Finally, when Todd defends his reading as a spondee on the grounds that it is “more dignified and impressive”, he invokes the general canon of “intense human quality”. What may “dignified” mean with reference to metric structures? It suggests that the listener may detect some structural resemblance between the consecutive heavy stresses and the outward manifestation of dignity in humans, such as weightiness, reserve of manner, and clearly articulated gestures. “Weightiness” in a context of a disyllable with its stressed syllable in a weak position, followed by another stressed syllable, suggests “having considerable mass”; in a context of dignified human behaviour it suggests “of much importance or consequence”. As to “reserve”, a stressed syllable in a weak position (followed by another stressed syllable) “holds back” the rhythmic movement of the line, whereas a dignified person “holds back”, “controls” his responses, the expression of his emotions or thoughts. As to “clearly articulated gestures” in poetry, I will argue that the rhythmical performance of such constructs as a disyllable with its second, stressed, syllable in a weak position requires exceptionally clear articulation.
We do not know whether Milton or Shelley intended that such constructions as “the supreme King” be performed by inverting the stress on supreme, or by foregrounding a spondee. All we know is that there may be an optional inversion rule which, when applied, yields a convergent iambic lilt; when not—a divergent spondaic cadence. So, the latter possibility should not be ruled out, at least. The reason for the suspension of the alleged optional rule can be aesthetic: Milton and Shelley, being the paradigmatic “divergent poets”, may be more divergent in their conception of delivery style too than Pope, who is the paradigmatic convergent poet. Otherwise, the difference between Milton’s and Pope’s metric styles may be obscured. Moreover, suppose we accept the optional-inversion construal; we still have to explain why is it that Milton and Shelley do have recourse to this optional rule, but Pope doesn’t.

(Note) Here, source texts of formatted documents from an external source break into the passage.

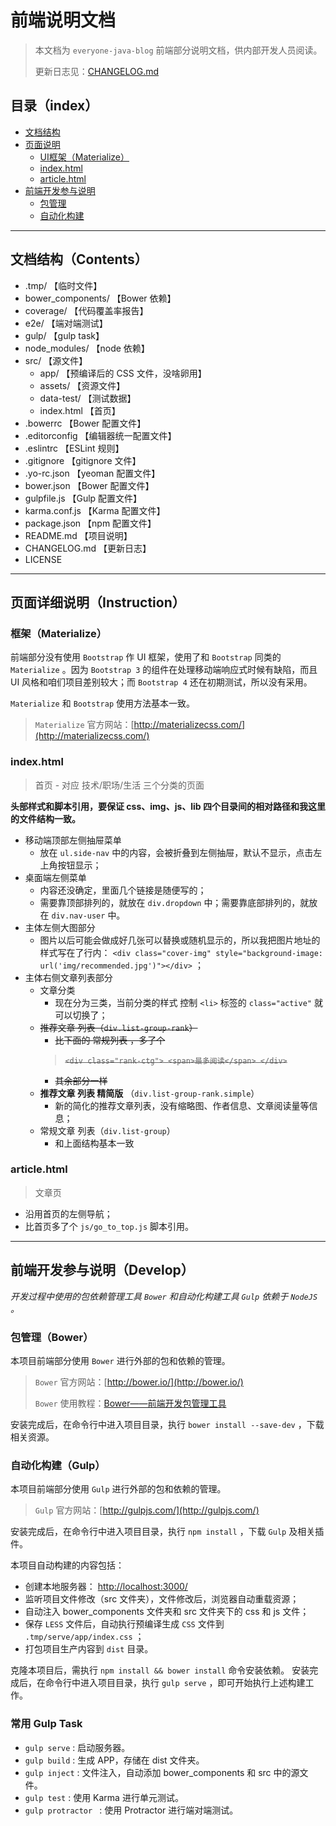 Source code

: # 前端说明文档

> 本文档为 `everyone-java-blog` 前端部分说明文档，供内部开发人员阅读。
>
> 更新日志见：[CHANGELOG.md](https://github.com/xiaolongzuo/everyone-java-blog/blob/master/blog-front/README.md)

## 目录（index）

* [文档结构](#contents)
* [页面说明](#instruction)
    - [UI框架（Materialize）](#materialize)
    - [index.html](#indexhtml)
    - [article.html](#articlehtml)
* [前端开发参与说明](#develop)
    - [包管理](#bower)
    - [自动化构建](#gulp)


-----------------------------------------------------------------


## 文档结构（Contents）

* .tmp/                         【临时文件】
* bower_components/             【Bower 依赖】
* coverage/                     【代码覆盖率报告】
* e2e/                          【端对端测试】
* gulp/                         【gulp task】
* node_modules/                 【node 依赖】
* src/                          【源文件】
    - app/                      【预编译后的 CSS 文件，没啥卵用】
    - assets/                   【资源文件】
    - data-test/                【测试数据】
    - index.html                【首页】
* .bowerrc                      【Bower 配置文件】
* .editorconfig                 【编辑器统一配置文件】
* .eslintrc                     【ESLint 规则】
* .gitignore                    【gitignore 文件】
* .yo-rc.json                   【yeoman 配置文件】
* bower.json                    【Bower 配置文件】
* gulpfile.js                   【Gulp 配置文件】
* karma.conf.js                 【Karma 配置文件】
* package.json                  【npm 配置文件】
* README.md                     【项目说明】
* CHANGELOG.md                  【更新日志】
* LICENSE


-----------------------------------------------------------------


## 页面详细说明（Instruction）

### 框架（Materialize）

前端部分没有使用 `Bootstrap` 作 UI 框架，使用了和 `Bootstrap` 同类的 `Materialize` 。因为 `Bootstrap 3` 的组件在处理移动端响应式时候有缺陷，而且 UI 风格和咱们项目差别较大；而 `Bootstrap 4` 还在初期测试，所以没有采用。

`Materialize` 和 `Bootstrap` 使用方法基本一致。

> `Materialize` 官方网站：[http://materializecss.com/](http://materializecss.com/)

### index.html

> 首页 - 对应 技术/职场/生活 三个分类的页面

**头部样式和脚本引用，要保证 css、img、js、lib 四个目录间的相对路径和我这里的文件结构一致。**

* 移动端顶部左侧抽屉菜单
    - 放在 `ul.side-nav` 中的内容，会被折叠到左侧抽屉，默认不显示，点击左上角按钮显示；
* 桌面端左侧菜单
    - 内容还没确定，里面几个链接是随便写的；
    - 需要靠顶部排列的，就放在 `div.dropdown` 中；需要靠底部排列的，就放在 `div.nav-user` 中。
* 主体左侧大图部分
    - 图片以后可能会做成好几张可以替换或随机显示的，所以我把图片地址的样式写在了行内： `<div class="cover-img" style="background-image: url('img/recommended.jpg')"></div>` ；
* 主体右侧文章列表部分
    - 文章分类
        + 现在分为三类，当前分类的样式 控制 `<li>` 标签的 `class="active"` 就可以切换了；
    - ~~推荐文章 列表（`div.list-group-rank`）~~
        + ~~比下面的 常规列表 ，多了个~~
        > ~~`<div class="rank-ctg"> <span>最多阅读</span> </div>`~~
        + ~~其余部分一样~~
    - **推荐文章 列表 精简版** （`div.list-group-rank.simple`）
        + 新的简化的推荐文章列表，没有缩略图、作者信息、文章阅读量等信息；
    - 常规文章 列表（`div.list-group`）
        + 和上面结构基本一致


### article.html

> 文章页

* 沿用首页的左侧导航；
* 比首页多了个 `js/go_to_top.js` 脚本引用。


-----------------------------------------------------------------


## 前端开发参与说明（Develop）

*开发过程中使用的包依赖管理工具 `Bower` 和自动化构建工具 `Gulp` 依赖于 `NodeJS` 。*


### 包管理（Bower）

本项目前端部分使用 `Bower` 进行外部的包和依赖的管理。

> `Bower` 官方网站：[http://bower.io/](http://bower.io/)
>
> `Bower` 使用教程：[Bower——前端开发包管理工具](http://www.tuicool.com/articles/v2a2yq)

安装完成后，在命令行中进入项目目录，执行 `bower install --save-dev` ，下载相关资源。


### 自动化构建（Gulp）

本项目前端部分使用 `Gulp` 进行外部的包和依赖的管理。

> `Gulp` 官方网站：[http://gulpjs.com/](http://gulpjs.com/)

安装完成后，在命令行中进入项目目录，执行 `npm install` ，下载 `Gulp` 及相关插件。

本项目自动构建的内容包括：

* 创建本地服务器： [http://localhost:3000/](http://localhost:3000/)
* 监听项目文件修改（src 文件夹），文件修改后，浏览器自动重载资源；
* 自动注入 bower_components 文件夹和 src 文件夹下的 css 和 js 文件；
* 保存 `LESS` 文件后，自动执行预编译生成 `CSS` 文件到 `.tmp/serve/app/index.css` ；
* 打包项目生产内容到 `dist` 目录。

克隆本项目后，需执行 `npm install && bower install` 命令安装依赖。
安装完成后，在命令行中进入项目目录，执行 `gulp serve` ，即可开始执行上述构建工作。


### 常用 Gulp Task

* `gulp serve` : 启动服务器。
* `gulp build` : 生成 APP，存储在 dist 文件夹。
* `gulp inject` : 文件注入，自动添加 bower_components 和 src 中的源文件。
* `gulp test` : 使用 Karma 进行单元测试。
* `gulp protractor ` : 使用 Protractor 进行端对端测试。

Though I tend to side with Todd, I am exploring here not the question “Who is right?”, but whether a performance can be imagined or secured that allows to perceive the conflicting linguistic and versification patterns at the same time.
Generative linguists search to discover the rules that can generate all the grammatical sentences, but none of the ungrammatical ones. By analogy, generative metrists search to discover the rules that can generate all the metrical lines, but none of the unmetrical ones. As we have seen above, when a stressed syllable of a polysyllable occurs in weak position, even before a stressed syllable in a strong position, Kiparsky and Youmans (and we may add Magnusson and Ryder) rule it “unmetrical”. Halle and Keyser have recourse to the theoretical construct “stress maximum”, defined as a lexically stressed syllable between two unstressed syllables, within the same syntactic and versification unit. “A gárden” contains a stress maximum, “a róck gárden” does not. All mappings of linguistic stress patterns to versification patterns are allowed, except a stress maximum in a weak position. Milton’s
2. Burnt after them to the bóttomless pit
would be unmetrical under both criteria: the word “bóttomless” contains (after “the”) a stress maximum in the seventh (weak) position, and is a polysyllable with its stressed syllable in a weak position. Halle and Keyser and their critics have found only twelve instances of stress maxima in weak positions in major English poetry. This is not very bad for a theory. But I have found over sixty instances (in Paradise Regained only I have found eighteen). The present paper is part of my lifetime project to replace the dichotomy “metrical/unmetrical” by the notion of “rhythmical performance”, defined as a performance in which the conflicting patterns of language and versification are perceived simultaneously. If a deviant line is performed rhythmically, tension is generated. If the performance is not rhythmical in the above sense, the line falls into chaos.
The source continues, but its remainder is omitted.